Bab 3. Perkelahian

Sebuah rumah yang berdindingkan bambu terlihat ramai, para warga membawa pulang Rubi ke rumahnya. Ia di baringkan di tikar. Kondisinya begitu memprihatinkan, ia bahkan tidak sadarkan diri karena sengatan tawon hutan yang menyerang hampir sekujur tubuhnya.

Seorang tetangga Rubi yang bernama Masriah, ia sibuk mengambil sengat yang tertinggal di wajah Rubi. Beberapa tetangga yang lain juga mencari sengat yang berada di tangan dan bagian leher Rubi. Ada yang menggunakan sepotong triplek yang berukuran kecil, ada yang menggunakan alat seperti angkup, ada juga yang menggunakan tangan kosong. Satu persatu mereka ambil sengat yang tertinggal di tubuh Rubi. Bima dan Abimanyu hanya bisa menangisi kondisi Mak mereka.

Wajah rubi bengkak, bibirnya bahkan begitu besar, begitu pula dengan kelopak matanya.

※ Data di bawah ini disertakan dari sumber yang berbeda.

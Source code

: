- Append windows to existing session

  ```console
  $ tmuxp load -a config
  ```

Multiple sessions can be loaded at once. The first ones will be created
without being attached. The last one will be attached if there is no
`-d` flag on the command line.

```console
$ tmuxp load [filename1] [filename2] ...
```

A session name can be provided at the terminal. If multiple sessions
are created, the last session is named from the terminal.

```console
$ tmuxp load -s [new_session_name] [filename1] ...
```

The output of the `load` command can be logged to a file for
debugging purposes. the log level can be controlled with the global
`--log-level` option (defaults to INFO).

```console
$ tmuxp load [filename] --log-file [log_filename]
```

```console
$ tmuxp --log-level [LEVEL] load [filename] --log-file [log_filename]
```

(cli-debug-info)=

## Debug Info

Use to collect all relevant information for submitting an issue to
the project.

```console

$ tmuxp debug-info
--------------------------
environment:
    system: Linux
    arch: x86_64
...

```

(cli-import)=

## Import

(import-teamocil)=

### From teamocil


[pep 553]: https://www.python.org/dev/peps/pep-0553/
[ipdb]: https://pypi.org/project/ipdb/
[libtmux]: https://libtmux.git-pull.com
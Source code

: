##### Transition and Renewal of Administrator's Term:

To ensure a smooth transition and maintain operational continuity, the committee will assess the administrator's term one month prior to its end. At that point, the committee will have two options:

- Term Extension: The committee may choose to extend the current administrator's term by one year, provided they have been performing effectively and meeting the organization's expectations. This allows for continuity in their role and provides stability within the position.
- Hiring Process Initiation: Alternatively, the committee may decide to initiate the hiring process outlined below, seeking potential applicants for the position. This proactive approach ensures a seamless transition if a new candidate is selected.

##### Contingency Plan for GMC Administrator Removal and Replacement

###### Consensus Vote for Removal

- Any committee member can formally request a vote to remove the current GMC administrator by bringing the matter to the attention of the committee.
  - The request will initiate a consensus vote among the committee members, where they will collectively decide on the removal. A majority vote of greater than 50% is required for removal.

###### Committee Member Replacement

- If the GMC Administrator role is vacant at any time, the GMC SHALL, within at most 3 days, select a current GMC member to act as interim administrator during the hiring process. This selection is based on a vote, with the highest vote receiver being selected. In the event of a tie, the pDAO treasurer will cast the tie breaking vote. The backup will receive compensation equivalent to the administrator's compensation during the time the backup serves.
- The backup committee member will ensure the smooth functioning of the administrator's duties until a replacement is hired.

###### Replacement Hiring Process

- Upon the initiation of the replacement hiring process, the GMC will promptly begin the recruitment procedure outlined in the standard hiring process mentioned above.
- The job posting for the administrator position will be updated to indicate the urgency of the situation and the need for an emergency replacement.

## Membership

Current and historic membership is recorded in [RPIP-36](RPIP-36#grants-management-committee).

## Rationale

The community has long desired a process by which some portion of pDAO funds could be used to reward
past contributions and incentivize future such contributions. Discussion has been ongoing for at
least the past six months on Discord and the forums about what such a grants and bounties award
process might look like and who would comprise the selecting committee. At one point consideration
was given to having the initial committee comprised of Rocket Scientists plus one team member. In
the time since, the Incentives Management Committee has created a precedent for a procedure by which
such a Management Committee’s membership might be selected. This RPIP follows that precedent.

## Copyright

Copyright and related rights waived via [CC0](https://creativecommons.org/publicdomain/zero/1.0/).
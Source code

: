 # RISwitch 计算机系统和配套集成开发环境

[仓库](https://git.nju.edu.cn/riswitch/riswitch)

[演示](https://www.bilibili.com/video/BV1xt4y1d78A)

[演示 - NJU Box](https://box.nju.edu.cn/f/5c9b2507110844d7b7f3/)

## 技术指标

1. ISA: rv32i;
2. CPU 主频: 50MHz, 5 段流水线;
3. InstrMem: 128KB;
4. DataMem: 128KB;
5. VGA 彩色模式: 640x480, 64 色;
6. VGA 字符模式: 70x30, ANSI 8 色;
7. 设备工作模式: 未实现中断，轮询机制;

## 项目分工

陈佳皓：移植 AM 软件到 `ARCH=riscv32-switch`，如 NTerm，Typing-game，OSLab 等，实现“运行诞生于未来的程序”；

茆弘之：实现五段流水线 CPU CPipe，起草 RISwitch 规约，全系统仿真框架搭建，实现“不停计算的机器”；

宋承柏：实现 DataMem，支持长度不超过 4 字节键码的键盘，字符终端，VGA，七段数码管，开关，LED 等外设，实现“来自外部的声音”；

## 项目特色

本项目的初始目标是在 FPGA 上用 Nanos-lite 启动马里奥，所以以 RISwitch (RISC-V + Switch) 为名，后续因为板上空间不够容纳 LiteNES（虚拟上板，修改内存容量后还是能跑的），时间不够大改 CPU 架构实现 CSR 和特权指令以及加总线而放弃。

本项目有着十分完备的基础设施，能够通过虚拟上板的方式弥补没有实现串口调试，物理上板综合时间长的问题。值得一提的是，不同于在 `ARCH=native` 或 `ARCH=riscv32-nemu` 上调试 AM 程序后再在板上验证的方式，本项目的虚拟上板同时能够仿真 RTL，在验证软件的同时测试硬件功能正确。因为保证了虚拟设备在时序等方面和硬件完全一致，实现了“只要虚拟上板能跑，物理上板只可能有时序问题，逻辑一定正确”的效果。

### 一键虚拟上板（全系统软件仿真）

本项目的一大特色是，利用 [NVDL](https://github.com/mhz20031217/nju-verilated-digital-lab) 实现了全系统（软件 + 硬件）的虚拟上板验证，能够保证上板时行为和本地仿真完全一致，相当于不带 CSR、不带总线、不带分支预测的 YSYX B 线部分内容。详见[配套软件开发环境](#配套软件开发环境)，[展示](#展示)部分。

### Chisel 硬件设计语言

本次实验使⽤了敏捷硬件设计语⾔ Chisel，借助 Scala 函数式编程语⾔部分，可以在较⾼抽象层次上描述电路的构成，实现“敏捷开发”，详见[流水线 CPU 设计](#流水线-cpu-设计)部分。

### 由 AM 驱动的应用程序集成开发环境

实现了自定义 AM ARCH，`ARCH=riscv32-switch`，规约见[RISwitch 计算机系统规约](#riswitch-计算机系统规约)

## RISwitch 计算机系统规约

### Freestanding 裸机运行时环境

Hampir setengah hari Rubi terbaring dengan kondisi tak sadar, saat menjelang sore hari Rubi sadarkan diri. Masriah yang sedari tadi bolak-balik dari rumahnya ke rumah Rubi, kini setengah berlari seraya menggendong buah hatinya kala suara teriakan Bima begitu memanggil namanya.

"Bik Masriah! Bik.... Mak Sadar Bik!" Teriak Bima dari jarak 20 meter. Bocah bertubuh tambun itu berlari-lari. Masriah pun segera berlari dan menuju rumah Rubi. Tiba di dalam rumah, Masriah memberikan minum pada Rubi.

"Minum Ru..." Ucap Masriah.

Rubi menenggak setengah kelas air hangat yang diberikan Masriah.

"Asi... Mas..." Ucap Rubi dengan suara yang tak jelas karena kedua bibirnya sudah bengkak. tubuhnya bahkan terasa seperti terbakar, pinggang nya juga terasa sakit mungkin karena ia berlari tadi. Entah berapa hektar yang ia lalui hutan tadi karena menjauhi serangan tawon, namun semua sudah menjadi musibah bagi Rubi. Ia harus menyerah saat menanjak satu tebing.

Masriah menyerahkan Kuntum, putrinya yang berusia 3 tahun ke Bima.

"Adiknya di gendong dulu. Bibik mau menyuapi Mak mu." Ucap Masriah. Ia menyuapi Rubi dengan oyek yang sudah tak hangat lagi. Namun saat baru satu suap. Rubi tak membuka mulutnya untuk suapan kedua.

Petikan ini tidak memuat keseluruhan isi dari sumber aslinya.